● Work request: Determine the number of lines in the following entries that hold the word "space". Give only that number.

━━━━━ Input data

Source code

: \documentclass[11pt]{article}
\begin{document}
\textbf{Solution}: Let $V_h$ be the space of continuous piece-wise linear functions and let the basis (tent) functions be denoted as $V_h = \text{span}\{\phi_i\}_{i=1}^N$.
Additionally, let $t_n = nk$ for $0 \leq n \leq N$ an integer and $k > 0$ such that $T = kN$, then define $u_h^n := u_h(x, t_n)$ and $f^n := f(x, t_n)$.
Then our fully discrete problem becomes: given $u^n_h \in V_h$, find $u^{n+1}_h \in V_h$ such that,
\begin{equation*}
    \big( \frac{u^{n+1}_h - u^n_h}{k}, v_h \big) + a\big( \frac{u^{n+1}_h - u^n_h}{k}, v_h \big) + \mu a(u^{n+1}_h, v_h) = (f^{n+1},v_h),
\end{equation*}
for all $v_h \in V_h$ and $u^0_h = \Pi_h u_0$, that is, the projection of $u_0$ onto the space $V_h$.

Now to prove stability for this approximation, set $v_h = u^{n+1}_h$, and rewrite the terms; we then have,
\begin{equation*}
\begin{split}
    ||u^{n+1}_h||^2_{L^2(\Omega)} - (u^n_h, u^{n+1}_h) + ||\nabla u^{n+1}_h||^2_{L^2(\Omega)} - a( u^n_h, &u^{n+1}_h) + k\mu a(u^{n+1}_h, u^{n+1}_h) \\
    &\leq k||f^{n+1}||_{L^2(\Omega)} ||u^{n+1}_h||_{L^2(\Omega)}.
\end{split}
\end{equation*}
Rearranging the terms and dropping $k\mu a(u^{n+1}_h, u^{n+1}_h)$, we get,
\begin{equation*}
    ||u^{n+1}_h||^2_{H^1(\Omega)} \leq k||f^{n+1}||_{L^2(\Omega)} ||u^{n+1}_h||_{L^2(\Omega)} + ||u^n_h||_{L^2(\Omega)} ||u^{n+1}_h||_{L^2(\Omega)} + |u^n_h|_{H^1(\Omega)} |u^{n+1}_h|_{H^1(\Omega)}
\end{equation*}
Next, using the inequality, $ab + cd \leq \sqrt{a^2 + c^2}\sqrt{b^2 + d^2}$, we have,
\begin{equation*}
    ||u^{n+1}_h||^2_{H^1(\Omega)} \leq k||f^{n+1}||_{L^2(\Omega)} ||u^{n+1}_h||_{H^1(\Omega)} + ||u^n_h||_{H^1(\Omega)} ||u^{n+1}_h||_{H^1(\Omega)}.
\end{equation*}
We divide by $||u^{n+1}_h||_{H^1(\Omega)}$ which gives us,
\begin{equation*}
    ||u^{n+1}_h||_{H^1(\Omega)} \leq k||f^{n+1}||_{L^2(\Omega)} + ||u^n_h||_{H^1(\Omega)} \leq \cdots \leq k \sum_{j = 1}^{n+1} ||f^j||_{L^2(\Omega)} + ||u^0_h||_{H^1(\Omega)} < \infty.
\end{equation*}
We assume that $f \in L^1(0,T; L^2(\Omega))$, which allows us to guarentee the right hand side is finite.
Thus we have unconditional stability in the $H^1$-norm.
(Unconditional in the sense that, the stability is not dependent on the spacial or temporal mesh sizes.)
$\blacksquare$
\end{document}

━━━━━━━━━━
━━━━━ Input data

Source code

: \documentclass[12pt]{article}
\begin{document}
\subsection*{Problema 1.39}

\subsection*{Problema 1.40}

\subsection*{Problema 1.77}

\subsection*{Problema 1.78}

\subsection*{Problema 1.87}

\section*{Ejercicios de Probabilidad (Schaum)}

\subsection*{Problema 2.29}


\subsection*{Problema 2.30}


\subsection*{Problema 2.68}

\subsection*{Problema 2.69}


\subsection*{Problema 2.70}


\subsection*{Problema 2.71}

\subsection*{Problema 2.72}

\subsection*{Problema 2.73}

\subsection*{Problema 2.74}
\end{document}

━━━━━━━━━━

● Solution to the exercise: 2